Как все неудачники, старик был раздражителен.
Горностая привезли на Колыму молодым, необъезженным жеребенком. Не успел он опомниться от свинцовых волн Охотского моря, все еще ощущая то вздымавшуюся, то уходящую из-под ног палубу, как сразу попал на маленький кирпичный завод при совхозе.
В бесконечные суровые зимы, в наскоро сколоченном щелястом тепляке, где пар дыхания смешивался с горьким дымом печурки, и летом, когда тепляк разбирали и подслеповатую лампочку сменяли ослепительные лучи палящего солнца, Горностай ходил по вытоптанному им кругу, грудью поворачивая длинный шест. Он месил глину.

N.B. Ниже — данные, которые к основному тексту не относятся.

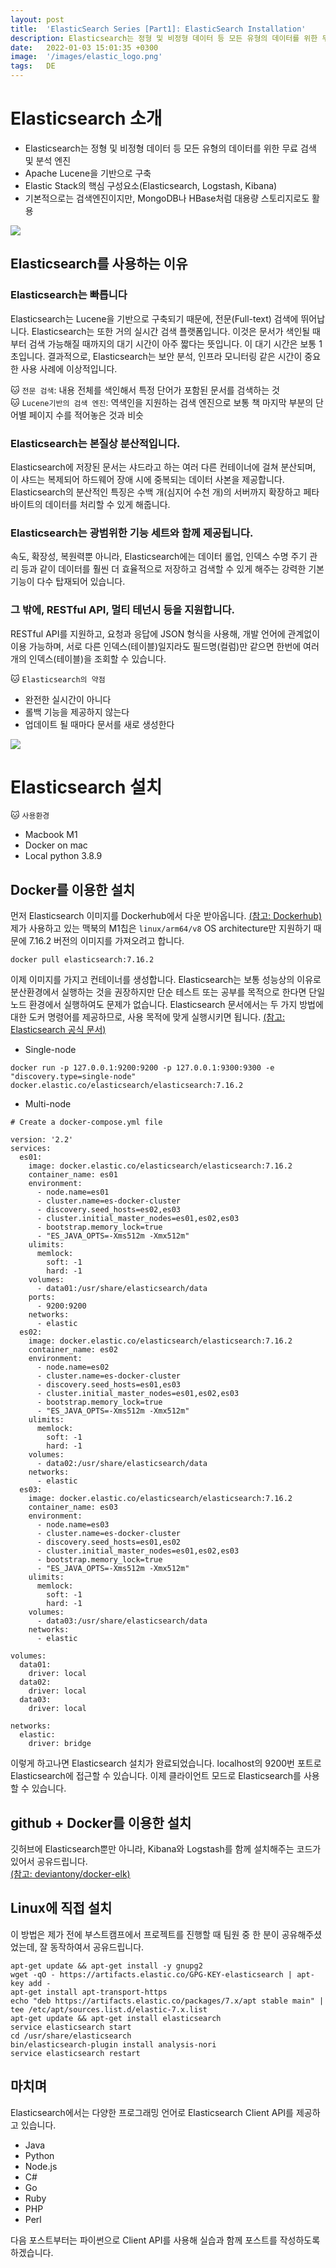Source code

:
 ```yaml
---
layout: post
title:  'ElasticSearch Series [Part1]: ElasticSearch Installation'
description: Elasticsearch는 정형 및 비정형 데이터 등 모든 유형의 데이터를 위한 무료 검색 및 분석 엔진
date:   2022-01-03 15:01:35 +0300
image:  '/images/elastic_logo.png'
tags:   DE
---
```



# Elasticsearch 소개
 - Elasticsearch는 정형 및 비정형 데이터 등 모든 유형의 데이터를 위한 무료 검색 및 분석 엔진
 - Apache Lucene을 기반으로 구축
 - Elastic Stack의 핵심 구성요소(Elasticsearch, Logstash, Kibana)
 - 기본적으로는 검색엔진이지만, MongoDB나 HBase처럼 대용량 스토리지로도 활용


![](/images/elastic_1.png)

## Elasticsearch를 사용하는 이유  

### Elasticsearch는 빠릅니다
Elasticsearch는 Lucene을 기반으로 구축되기 때문에, 전문(Full-text) 검색에 뛰어납니다. Elasticsearch는 또한 거의 실시간 검색 플랫폼입니다. 이것은 문서가 색인될 때부터 검색 가능해질 때까지의 대기 시간이 아주 짧다는 뜻입니다. 이 대기 시간은 보통 1초입니다. 결과적으로, Elasticsearch는 보안 분석, 인프라 모니터링 같은 시간이 중요한 사용 사례에 이상적입니다.  

🐱 `전문 검색`: 내용 전체를 색인해서 특정 단어가 포함된 문서를 검색하는 것  
🐱 `Lucene기반의 검색 엔진`: 역색인을 지원하는 검색 엔진으로 보통 책 마지막 부분의 단어별 페이지 수를 적어놓은 것과 비슷

### Elasticsearch는 본질상 분산적입니다. 
Elasticsearch에 저장된 문서는 샤드라고 하는 여러 다른 컨테이너에 걸쳐 분산되며, 이 샤드는 복제되어 하드웨어 장애 시에 중복되는 데이터 사본을 제공합니다. Elasticsearch의 분산적인 특징은 수백 개(심지어 수천 개)의 서버까지 확장하고 페타바이트의 데이터를 처리할 수 있게 해줍니다.   

### Elasticsearch는 광범위한 기능 세트와 함께 제공됩니다. 
속도, 확장성, 복원력뿐 아니라, Elasticsearch에는 데이터 롤업, 인덱스 수명 주기 관리 등과 같이 데이터를 훨씬 더 효율적으로 저장하고 검색할 수 있게 해주는 강력한 기본 기능이 다수 탑재되어 있습니다.  

### 그 밖에, RESTful API, 멀티 테넌시 등을 지원합니다.
RESTful API를 지원하고, 요청과 응답에 JSON 형식을 사용해, 개발 언어에 관계없이 이용 가능하며, 서로 다른 인덱스(테이블)일지라도 필드명(컬럼)만 같으면 한번에 여러 개의 인덱스(테이블)을 조회할 수 있습니다.  

🐱 `Elasticsearch의 약점`
- 완전한 실시간이 아니다
- 롤백 기능을 제공하지 않는다
- 업데이트 될 때마다 문서를 새로 생성한다

![](/images/elastic_3.png)

# Elasticsearch 설치

🐱 `사용환경`  
- Macbook M1
- Docker on mac
- Local python 3.8.9

## Docker를 이용한 설치

먼저 Elasticsearch 이미지를 Dockerhub에서 다운 받아옵니다. [(참고: Dockerhub)](https://hub.docker.com/_/elasticsearch?tab=tags&page=1)  
제가 사용하고 있는 맥북의 M1칩은 `linux/arm64/v8` OS architecture만 지원하기 때문에 7.16.2 버전의 이미지를 가져오려고 합니다.  
```
docker pull elasticsearch:7.16.2
```

이제 이미지를 가지고 컨테이너를 생성합니다. Elasticsearch는 보통 성능상의 이유로 분산환경에서 실행하는 것을 권장하지만 단순 테스트 또는 공부를 목적으로 한다면 단일 노드 환경에서 실행하여도 문제가 없습니다. Elasticsearch 문서에서는 두 가지 방법에 대한 도커 명령어를 제공하므로, 사용 목적에 맞게 실행시키면 됩니다. [(참고: Elasticsearch 공식 문서)](https://www.elastic.co/guide/en/elasticsearch/reference/current/docker.html)

- Single-node
```
docker run -p 127.0.0.1:9200:9200 -p 127.0.0.1:9300:9300 -e "discovery.type=single-node" docker.elastic.co/elasticsearch/elasticsearch:7.16.2
```
- Multi-node

```
# Create a docker-compose.yml file

version: '2.2'
services:
  es01:
    image: docker.elastic.co/elasticsearch/elasticsearch:7.16.2
    container_name: es01
    environment:
      - node.name=es01
      - cluster.name=es-docker-cluster
      - discovery.seed_hosts=es02,es03
      - cluster.initial_master_nodes=es01,es02,es03
      - bootstrap.memory_lock=true
      - "ES_JAVA_OPTS=-Xms512m -Xmx512m"
    ulimits:
      memlock:
        soft: -1
        hard: -1
    volumes:
      - data01:/usr/share/elasticsearch/data
    ports:
      - 9200:9200
    networks:
      - elastic
  es02:
    image: docker.elastic.co/elasticsearch/elasticsearch:7.16.2
    container_name: es02
    environment:
      - node.name=es02
      - cluster.name=es-docker-cluster
      - discovery.seed_hosts=es01,es03
      - cluster.initial_master_nodes=es01,es02,es03
      - bootstrap.memory_lock=true
      - "ES_JAVA_OPTS=-Xms512m -Xmx512m"
    ulimits:
      memlock:
        soft: -1
        hard: -1
    volumes:
      - data02:/usr/share/elasticsearch/data
    networks:
      - elastic
  es03:
    image: docker.elastic.co/elasticsearch/elasticsearch:7.16.2
    container_name: es03
    environment:
      - node.name=es03
      - cluster.name=es-docker-cluster
      - discovery.seed_hosts=es01,es02
      - cluster.initial_master_nodes=es01,es02,es03
      - bootstrap.memory_lock=true
      - "ES_JAVA_OPTS=-Xms512m -Xmx512m"
    ulimits:
      memlock:
        soft: -1
        hard: -1
    volumes:
      - data03:/usr/share/elasticsearch/data
    networks:
      - elastic

volumes:
  data01:
    driver: local
  data02:
    driver: local
  data03:
    driver: local

networks:
  elastic:
    driver: bridge
```
이렇게 하고나면 Elasticsearch 설치가 완료되었습니다. localhost의 9200번 포트로 Elasticsearch에 접근할 수 있습니다. 이제 클라이언트 모드로 Elasticsearch를 사용할 수 있습니다. 

## github + Docker를 이용한 설치
깃허브에 Elasticsearch뿐만 아니라, Kibana와 Logstash를 함께 설치해주는 코드가 있어서 공유드립니다.  
[(참고: deviantony/docker-elk)](https://github.com/deviantony/docker-elk)

## Linux에 직접 설치
이 방법은 제가 전에 부스트캠프에서 프로젝트를 진행할 때 팀원 중 한 분이 공유해주셨었는데, 잘 동작하여서 공유드립니다.  
```
apt-get update && apt-get install -y gnupg2
wget -qO - https://artifacts.elastic.co/GPG-KEY-elasticsearch | apt-key add -
apt-get install apt-transport-https
echo "deb https://artifacts.elastic.co/packages/7.x/apt stable main" | tee /etc/apt/sources.list.d/elastic-7.x.list
apt-get update && apt-get install elasticsearch
service elasticsearch start
cd /usr/share/elasticsearch
bin/elasticsearch-plugin install analysis-nori
service elasticsearch restart
```

## 마치며  

Elasticsearch에서는 다양한 프로그래밍 언어로 Elasticsearch Client API를 제공하고 있습니다. 
- Java
- Python
- Node.js
- C#
- Go
- Ruby
- PHP
- Perl  

다음 포스트부터는 파이썬으로 Client API를 사용해 실습과 함께 포스트를 작성하도록 하겠습니다.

А ведь, наверное, манила его пестревшая веселыми желтыми лютиками и фиолетовыми ирисами сочная трава болотистой долины? И в росистые утра мечталось ему пробежать, мягко постукивая подковами, по широкому шоссе, по которому деловито уходили и возвращались запряженные в телеги другие совхозные лошади?
Но скоро хлюпающая под мешалкой глина потушила все желания. Все равнодушней отмахивался он хвостом, когда утренние комары с въедливым стоном облепляли его бока, и только изредка моргал белыми ресницами, тревожа присосавшуюся у века просвечивающую кровью мошкару.
Но однажды Горностай лихо загарцевал по своему проклятому кругу и, когда подоспевшие рабочие повисли на нем с двух сторон, сел и, оскалив зубы, замотал головой, храпя и разбрасывая пену.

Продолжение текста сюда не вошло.